(Source data)

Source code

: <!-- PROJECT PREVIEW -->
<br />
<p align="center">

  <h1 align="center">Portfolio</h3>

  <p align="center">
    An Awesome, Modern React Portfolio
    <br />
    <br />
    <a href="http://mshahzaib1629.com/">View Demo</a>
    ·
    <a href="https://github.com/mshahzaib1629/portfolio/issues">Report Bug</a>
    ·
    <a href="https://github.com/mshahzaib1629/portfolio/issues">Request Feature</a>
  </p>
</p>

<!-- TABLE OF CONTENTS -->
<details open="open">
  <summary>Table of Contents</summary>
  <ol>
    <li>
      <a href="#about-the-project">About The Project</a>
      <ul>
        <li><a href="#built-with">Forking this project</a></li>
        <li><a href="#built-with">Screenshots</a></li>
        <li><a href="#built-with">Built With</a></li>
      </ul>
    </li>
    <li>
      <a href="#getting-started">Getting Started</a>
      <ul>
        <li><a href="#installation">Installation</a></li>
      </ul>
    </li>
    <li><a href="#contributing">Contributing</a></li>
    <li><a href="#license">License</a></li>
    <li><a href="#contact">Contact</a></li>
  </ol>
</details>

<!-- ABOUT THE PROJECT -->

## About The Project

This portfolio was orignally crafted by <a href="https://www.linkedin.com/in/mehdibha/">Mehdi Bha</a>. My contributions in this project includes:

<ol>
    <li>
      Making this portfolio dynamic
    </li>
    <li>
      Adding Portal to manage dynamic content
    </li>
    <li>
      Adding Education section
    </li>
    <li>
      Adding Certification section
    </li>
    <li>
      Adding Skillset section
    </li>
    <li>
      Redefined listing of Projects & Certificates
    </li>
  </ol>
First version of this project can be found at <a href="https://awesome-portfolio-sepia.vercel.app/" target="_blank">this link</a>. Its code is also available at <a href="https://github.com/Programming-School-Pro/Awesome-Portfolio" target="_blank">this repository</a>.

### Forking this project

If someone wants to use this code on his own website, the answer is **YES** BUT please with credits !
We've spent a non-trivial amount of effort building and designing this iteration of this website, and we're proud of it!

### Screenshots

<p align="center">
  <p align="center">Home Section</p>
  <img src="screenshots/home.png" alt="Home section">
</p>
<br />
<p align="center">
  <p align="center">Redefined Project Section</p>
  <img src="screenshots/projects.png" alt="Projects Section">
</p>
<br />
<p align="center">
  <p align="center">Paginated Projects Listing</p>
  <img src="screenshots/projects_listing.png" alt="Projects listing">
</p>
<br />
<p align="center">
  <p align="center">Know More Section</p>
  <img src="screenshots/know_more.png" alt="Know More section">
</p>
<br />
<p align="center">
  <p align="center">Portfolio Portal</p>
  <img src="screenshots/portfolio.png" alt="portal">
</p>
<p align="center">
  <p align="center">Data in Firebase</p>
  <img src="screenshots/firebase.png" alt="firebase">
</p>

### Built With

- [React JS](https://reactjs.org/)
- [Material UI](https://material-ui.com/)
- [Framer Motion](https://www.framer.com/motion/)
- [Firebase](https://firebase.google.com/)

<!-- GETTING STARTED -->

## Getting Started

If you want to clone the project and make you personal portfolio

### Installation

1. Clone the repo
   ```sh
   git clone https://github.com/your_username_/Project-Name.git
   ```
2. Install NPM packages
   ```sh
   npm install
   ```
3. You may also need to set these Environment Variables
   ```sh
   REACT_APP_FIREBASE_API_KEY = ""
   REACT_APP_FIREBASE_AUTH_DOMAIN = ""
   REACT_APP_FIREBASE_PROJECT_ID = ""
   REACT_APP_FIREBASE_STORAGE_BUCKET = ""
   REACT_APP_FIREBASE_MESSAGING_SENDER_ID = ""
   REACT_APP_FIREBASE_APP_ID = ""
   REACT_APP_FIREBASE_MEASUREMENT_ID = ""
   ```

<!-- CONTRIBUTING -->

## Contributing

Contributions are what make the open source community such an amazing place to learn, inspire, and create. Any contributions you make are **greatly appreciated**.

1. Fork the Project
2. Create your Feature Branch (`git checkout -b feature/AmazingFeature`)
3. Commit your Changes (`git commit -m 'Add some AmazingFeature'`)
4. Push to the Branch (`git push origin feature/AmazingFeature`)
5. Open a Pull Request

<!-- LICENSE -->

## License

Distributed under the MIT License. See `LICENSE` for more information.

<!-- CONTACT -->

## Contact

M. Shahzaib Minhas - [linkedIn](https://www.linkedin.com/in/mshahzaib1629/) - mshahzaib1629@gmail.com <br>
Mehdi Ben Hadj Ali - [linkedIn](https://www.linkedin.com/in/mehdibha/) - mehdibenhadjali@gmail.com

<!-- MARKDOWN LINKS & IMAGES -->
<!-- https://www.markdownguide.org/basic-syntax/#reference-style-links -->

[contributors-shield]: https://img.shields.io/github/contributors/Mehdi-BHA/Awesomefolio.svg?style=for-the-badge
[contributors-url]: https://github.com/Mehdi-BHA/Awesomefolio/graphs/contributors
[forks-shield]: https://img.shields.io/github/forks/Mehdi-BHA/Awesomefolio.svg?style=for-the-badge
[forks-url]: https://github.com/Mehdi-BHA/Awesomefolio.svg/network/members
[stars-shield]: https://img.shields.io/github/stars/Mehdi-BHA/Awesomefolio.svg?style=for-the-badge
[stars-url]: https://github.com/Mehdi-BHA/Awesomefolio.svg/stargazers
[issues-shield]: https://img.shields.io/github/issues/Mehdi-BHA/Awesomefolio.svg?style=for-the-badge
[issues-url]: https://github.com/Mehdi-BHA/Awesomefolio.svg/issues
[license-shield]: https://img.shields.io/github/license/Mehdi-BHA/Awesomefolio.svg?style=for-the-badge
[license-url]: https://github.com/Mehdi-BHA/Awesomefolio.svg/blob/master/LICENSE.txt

Task directions | Return the entries in full. Do not alter them.

Result for this exercise |
Source code

: <!-- PROJECT PREVIEW -->
<br />
<p align="center">

  <h1 align="center">Portfolio</h3>

  <p align="center">
    An Awesome, Modern React Portfolio
    <br />
    <br />
    <a href="http://mshahzaib1629.com/">View Demo</a>
    ·
    <a href="https://github.com/mshahzaib1629/portfolio/issues">Report Bug</a>
    ·
    <a href="https://github.com/mshahzaib1629/portfolio/issues">Request Feature</a>
  </p>
</p>

<!-- TABLE OF CONTENTS -->
<details open="open">
  <summary>Table of Contents</summary>
  <ol>
    <li>
      <a href="#about-the-project">About The Project</a>
      <ul>
        <li><a href="#built-with">Forking this project</a></li>
        <li><a href="#built-with">Screenshots</a></li>
        <li><a href="#built-with">Built With</a></li>
      </ul>
    </li>
    <li>
      <a href="#getting-started">Getting Started</a>
      <ul>
        <li><a href="#installation">Installation</a></li>
      </ul>
    </li>
    <li><a href="#contributing">Contributing</a></li>
    <li><a href="#license">License</a></li>
    <li><a href="#contact">Contact</a></li>
  </ol>
</details>

<!-- ABOUT THE PROJECT -->

## About The Project

This portfolio was orignally crafted by <a href="https://www.linkedin.com/in/mehdibha/">Mehdi Bha</a>. My contributions in this project includes:

<ol>
    <li>
      Making this portfolio dynamic
    </li>
    <li>
      Adding Portal to manage dynamic content
    </li>
    <li>
      Adding Education section
    </li>
    <li>
      Adding Certification section
    </li>
    <li>
      Adding Skillset section
    </li>
    <li>
      Redefined listing of Projects & Certificates
    </li>
  </ol>
First version of this project can be found at <a href="https://awesome-portfolio-sepia.vercel.app/" target="_blank">this link</a>. Its code is also available at <a href="https://github.com/Programming-School-Pro/Awesome-Portfolio" target="_blank">this repository</a>.

### Forking this project

If someone wants to use this code on his own website, the answer is **YES** BUT please with credits !
We've spent a non-trivial amount of effort building and designing this iteration of this website, and we're proud of it!

### Screenshots

<p align="center">
  <p align="center">Home Section</p>
  <img src="screenshots/home.png" alt="Home section">
</p>
<br />
<p align="center">
  <p align="center">Redefined Project Section</p>
  <img src="screenshots/projects.png" alt="Projects Section">
</p>
<br />
<p align="center">
  <p align="center">Paginated Projects Listing</p>
  <img src="screenshots/projects_listing.png" alt="Projects listing">
</p>
<br />
<p align="center">
  <p align="center">Know More Section</p>
  <img src="screenshots/know_more.png" alt="Know More section">
</p>
<br />
<p align="center">
  <p align="center">Portfolio Portal</p>
  <img src="screenshots/portfolio.png" alt="portal">
</p>
<p align="center">
  <p align="center">Data in Firebase</p>
  <img src="screenshots/firebase.png" alt="firebase">
</p>

### Built With

- [React JS](https://reactjs.org/)
- [Material UI](https://material-ui.com/)
- [Framer Motion](https://www.framer.com/motion/)
- [Firebase](https://firebase.google.com/)

<!-- GETTING STARTED -->

## Getting Started

If you want to clone the project and make you personal portfolio

### Installation

1. Clone the repo
   ```sh
   git clone https://github.com/your_username_/Project-Name.git
   ```
2. Install NPM packages
   ```sh
   npm install
   ```
3. You may also need to set these Environment Variables
   ```sh
   REACT_APP_FIREBASE_API_KEY = ""
   REACT_APP_FIREBASE_AUTH_DOMAIN = ""
   REACT_APP_FIREBASE_PROJECT_ID = ""
   REACT_APP_FIREBASE_STORAGE_BUCKET = ""
   REACT_APP_FIREBASE_MESSAGING_SENDER_ID = ""
   REACT_APP_FIREBASE_APP_ID = ""
   REACT_APP_FIREBASE_MEASUREMENT_ID = ""
   ```

<!-- CONTRIBUTING -->

## Contributing

Contributions are what make the open source community such an amazing place to learn, inspire, and create. Any contributions you make are **greatly appreciated**.

1. Fork the Project
2. Create your Feature Branch (`git checkout -b feature/AmazingFeature`)
3. Commit your Changes (`git commit -m 'Add some AmazingFeature'`)
4. Push to the Branch (`git push origin feature/AmazingFeature`)
5. Open a Pull Request

<!-- LICENSE -->

## License

Distributed under the MIT License. See `LICENSE` for more information.

<!-- CONTACT -->

## Contact

M. Shahzaib Minhas - [linkedIn](https://www.linkedin.com/in/mshahzaib1629/) - mshahzaib1629@gmail.com <br>
Mehdi Ben Hadj Ali - [linkedIn](https://www.linkedin.com/in/mehdibha/) - mehdibenhadjali@gmail.com

<!-- MARKDOWN LINKS & IMAGES -->
<!-- https://www.markdownguide.org/basic-syntax/#reference-style-links -->

[contributors-shield]: https://img.shields.io/github/contributors/Mehdi-BHA/Awesomefolio.svg?style=for-the-badge
[contributors-url]: https://github.com/Mehdi-BHA/Awesomefolio/graphs/contributors
[forks-shield]: https://img.shields.io/github/forks/Mehdi-BHA/Awesomefolio.svg?style=for-the-badge
[forks-url]: https://github.com/Mehdi-BHA/Awesomefolio.svg/network/members
[stars-shield]: https://img.shields.io/github/stars/Mehdi-BHA/Awesomefolio.svg?style=for-the-badge
[stars-url]: https://github.com/Mehdi-BHA/Awesomefolio.svg/stargazers
[issues-shield]: https://img.shields.io/github/issues/Mehdi-BHA/Awesomefolio.svg?style=for-the-badge
[issues-url]: https://github.com/Mehdi-BHA/Awesomefolio.svg/issues
[license-shield]: https://img.shields.io/github/license/Mehdi-BHA/Awesomefolio.svg?style=for-the-badge
[license-url]: https://github.com/Mehdi-BHA/Awesomefolio.svg/blob/master/LICENSE.txt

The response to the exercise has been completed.